Archive for August 7th, 2005

books

I have been tagged by what seems to be the weblog version of a chain letter, except no one has promised me untold riches if I play along.  Tre tagged me and the price of release is to answer a couple of (not so simple) questions and tag some people myself:

How many books do you own?
hehe.  I think I’ll pass on counting, thank you - I am certain the number is well over a thousand:

I have more than that, in the kitchen, in the bathroom, on the floor…you get the idea.

Last book I read:
Well, beside the bible, the last book was the recent Harry Potter book.  Right now I am working on Walter Bruggemann’s book, The Creative Word:  Canon as a Model for Biblical Education.  I am really excited about this one, I already know that I recommend it.

Five Books That Mean a Lot to Me:

Oh boy, I refer you, dear reader to the above picture:  only five?!  Besides the Bible:

Stanley Grenz:  The Social God and the Relational Self:  A Trinitarian Theology of the Imago Dei.
I read this book a week after it was published, I grieve Dr. Grenz’s recent passing partly because the series of which this book was to be the first volume will not be completed.  I read this book as I was myself starting to think about how theology might be done after modernism (and after its characteristic mode of hermeneutics) and after rejecting the notion that humans can be autonomous agents.  Grenz came along at just the right time exploring what Human identity might look like in light of a robust Trinitarian theology and as shaped by a community.  Good material to think on.

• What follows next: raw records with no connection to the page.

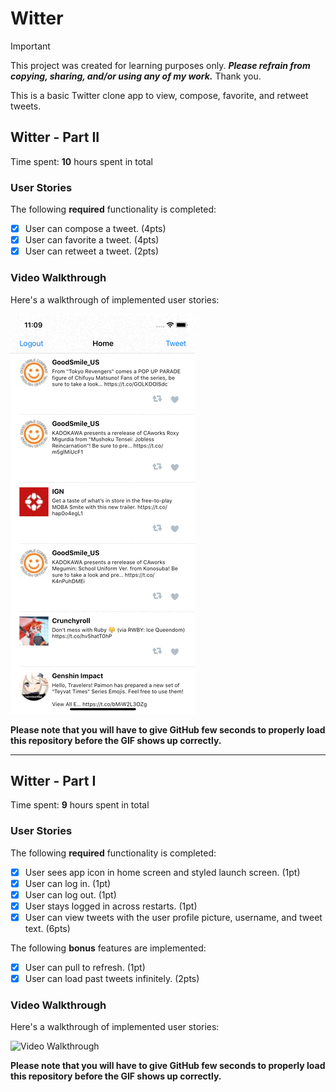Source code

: # Witter

> [!IMPORTANT] 
> This project was created for learning purposes only. ***Please refrain from copying, sharing, and/or using any of my work.*** Thank you.

This is a basic Twitter clone app to view, compose, favorite, and retweet tweets.

## Witter - Part II

Time spent: **10** hours spent in total

### User Stories

The following **required** functionality is completed:

- [x] User can compose a tweet. (4pts)
- [x] User can favorite a tweet. (4pts)
- [x] User can retweet a tweet. (2pts)

### Video Walkthrough

Here's a walkthrough of implemented user stories:

<img src="twitterpart2.gif" alt='Video Walkthrough' />

**Please note that you will have to give GitHub few seconds to properly load this repository before the GIF shows up correctly.** 

---

## Witter - Part I

Time spent: **9** hours spent in total

### User Stories

The following **required** functionality is completed:

- [x] User sees app icon in home screen and styled launch screen. (1pt)
- [x] User can log in. (1pt)
- [x] User can log out. (1pt)
- [x] User stays logged in across restarts. (1pt)
- [x] User can view tweets with the user profile picture, username, and tweet text. (6pts)

The following **bonus** features are implemented:

- [x] User can pull to refresh. (1pt)
- [x] User can load past tweets infinitely. (2pts)

### Video Walkthrough

Here's a walkthrough of implemented user stories:

<img src="twitterpart1.gif" alt='Video Walkthrough' />

**Please note that you will have to give GitHub few seconds to properly load this repository before the GIF shows up correctly.**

John Howard Yoder:  The Politics of Jesus and Walter Bruggemann:  The Land:  Place as Gift, Promise, and Challenge in Biblical Faith.
I’m cheating, I know; but these two books belong together in my mind.  Not because I read them at the same time, but because they represent a major shift in the way I read the Bible; Bruggemann in the Old Testament and Yoder in the New.  I just taught a class wherein I explained the rough outlines of this shift and it took 5 weeks, so I will not even attempt it here:  suffice it to say that the Promised Land is perhaps the most important Theological Symbol in the whole Bible, and we cannot understand what Jesus was up to sufficiently until we understand Him as speaking from within a collection of questions regarding Second Temple Judaism’s relationship to the Promised Land

Neil Postman:  Conscientious Objections; Stirring up Trouble About Language, Technology, and Education
I have read this book dozens of times; and I regularly assign portions of it to my students to read. Postman alerted me to several ideas, all of which are critically important:
Language - it is the means by which we render the world sensible.  Everything we know is the result of a question (consciously or unconsciously asked), every one of those questions was made possible by our capacity as language users.  It is therefore very important to study how language works, how we mean things, how we use it to make sense of the world, and the assumptions about the world embedded in the language we use.
Education:  Is primarily concerned with learning languages; that is, ways of talking about the world - modes of discourse.  For example, a scientific truth is not the same thing as a literary truth - learning the difference (and in which situations each is appropriate) is very important.
The Medium is the Message:  being one of Marshall McLuhan’s star pupils (along with Walter Ong), Postman understood that the technology we use to say something (be it oral speech or television) determines what we can and cannot say about that thing.  Technologies are not neutral:  they always give and take away.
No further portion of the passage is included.